The listing is to be printed word for word, pictures omitted.
** Opening DATA TO USE block **
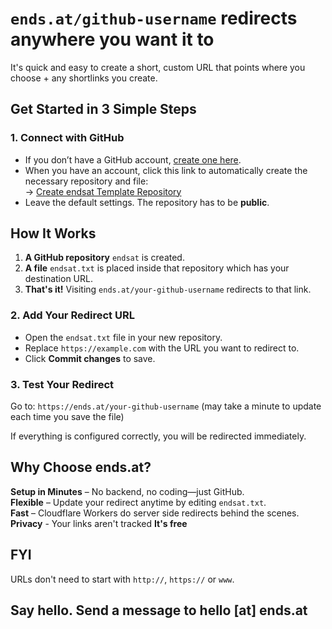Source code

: # `ends.at/github-username` redirects anywhere you want it to  

It's quick and easy to create a short, custom URL that points where you choose + any shortlinks you create.  

## Get Started in 3 Simple Steps  

### 1️. Connect with GitHub  
- If you don’t have a GitHub account, [create one here](https://github.com/signup).  
- When you have an account, click this link to automatically create the necessary repository and file:  
  -> [Create endsat Template Repository](https://github.com/new?template_name=endsat&template_owner=endsat&name=endsat)  
- Leave the default settings. The repository has to be **public**.

## How It Works  
1. **A GitHub repository** `endsat` is created.  
2. **A file** `endsat.txt` is placed inside that repository which has your destination URL.  
3. **That's it!** Visiting `ends.at/your-github-username` redirects to that link.  

### 2. Add Your Redirect URL  
- Open the `endsat.txt` file in your new repository.  
- Replace `https://example.com` with the URL you want to redirect to.  
- Click **Commit changes** to save.  

### 3. Test Your Redirect  
Go to: `https://ends.at/your-github-username` (may take a minute to update each time you save the file)

If everything is configured correctly, you will be redirected immediately.  

## Why Choose ends.at?  
**Setup in Minutes** – No backend, no coding—just GitHub.  
**Flexible** – Update your redirect anytime by editing `endsat.txt`.  
**Fast** – Cloudflare Workers do server side redirects behind the scenes. 
**Privacy** - Your links aren't tracked
**It's free**  

## FYI
URLs don't need to start with `http://`, `https://` or `www`.

## Say hello. Send a message to hello [at] ends.at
** Closing DATA TO USE block **
** REPLY **
Source code

: # `ends.at/github-username` redirects anywhere you want it to  

It's quick and easy to create a short, custom URL that points where you choose + any shortlinks you create.  

## Get Started in 3 Simple Steps  

### 1️. Connect with GitHub  
- If you don’t have a GitHub account, [create one here](https://github.com/signup).  
- When you have an account, click this link to automatically create the necessary repository and file:  
  -> [Create endsat Template Repository](https://github.com/new?template_name=endsat&template_owner=endsat&name=endsat)  
- Leave the default settings. The repository has to be **public**.

## How It Works  
1. **A GitHub repository** `endsat` is created.  
2. **A file** `endsat.txt` is placed inside that repository which has your destination URL.  
3. **That's it!** Visiting `ends.at/your-github-username` redirects to that link.  

### 2. Add Your Redirect URL  
- Open the `endsat.txt` file in your new repository.  
- Replace `https://example.com` with the URL you want to redirect to.  
- Click **Commit changes** to save.  

### 3. Test Your Redirect  
Go to: `https://ends.at/your-github-username` (may take a minute to update each time you save the file)

If everything is configured correctly, you will be redirected immediately.  

## Why Choose ends.at?  
**Setup in Minutes** – No backend, no coding—just GitHub.  
**Flexible** – Update your redirect anytime by editing `endsat.txt`.  
**Fast** – Cloudflare Workers do server side redirects behind the scenes. 
**Privacy** - Your links aren't tracked
**It's free**  

## FYI
URLs don't need to start with `http://`, `https://` or `www`.

## Say hello. Send a message to hello [at] ends.at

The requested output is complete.